Required work
Write out the records in full and without alteration, setting aside their pictures.

Data to process

================================

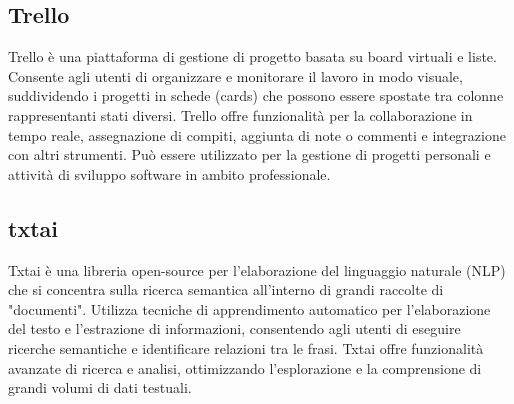 \vspace{2em}
\subsection*{Trello}
\par Trello è una piattaforma di gestione di progetto basata su board virtuali e liste. Consente agli utenti di organizzare e monitorare il lavoro in modo visuale, suddividendo i progetti in schede (cards) che possono essere spostate tra colonne rappresentanti stati diversi. Trello offre funzionalità per la collaborazione in tempo reale, assegnazione di compiti, aggiunta di note o commenti e integrazione con altri strumenti. Può essere utilizzato per la gestione di progetti personali e attività di sviluppo software in ambito professionale.

\vspace{2em}
\subsection*{txtai}
\par Txtai è una libreria open-source per l'elaborazione del linguaggio naturale (NLP) che si concentra sulla ricerca semantica all'interno di grandi raccolte di "documenti". Utilizza tecniche di apprendimento automatico per l'elaborazione del testo e l'estrazione di informazioni, consentendo agli utenti di eseguire ricerche semantiche e identificare relazioni tra le frasi. Txtai offre funzionalità avanzate di ricerca e analisi, ottimizzando l'esplorazione e la comprensione di grandi volumi di dati testuali.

================================

Exercise output
 \vspace{2em}
\subsection*{Trello}
\par Trello è una piattaforma di gestione di progetto basata su board virtuali e liste. Consente agli utenti di organizzare e monitorare il lavoro in modo visuale, suddividendo i progetti in schede (cards) che possono essere spostate tra colonne rappresentanti stati diversi. Trello offre funzionalità per la collaborazione in tempo reale, assegnazione di compiti, aggiunta di note o commenti e integrazione con altri strumenti. Può essere utilizzato per la gestione di progetti personali e attività di sviluppo software in ambito professionale.

\vspace{2em}
\subsection*{txtai}
\par Txtai è una libreria open-source per l'elaborazione del linguaggio naturale (NLP) che si concentra sulla ricerca semantica all'interno di grandi raccolte di "documenti". Utilizza tecniche di apprendimento automatico per l'elaborazione del testo e l'estrazione di informazioni, consentendo agli utenti di eseguire ricerche semantiche e identificare relazioni tra le frasi. Txtai offre funzionalità avanzate di ricerca e analisi, ottimizzando l'esplorazione e la comprensione di grandi volumi di dati testuali.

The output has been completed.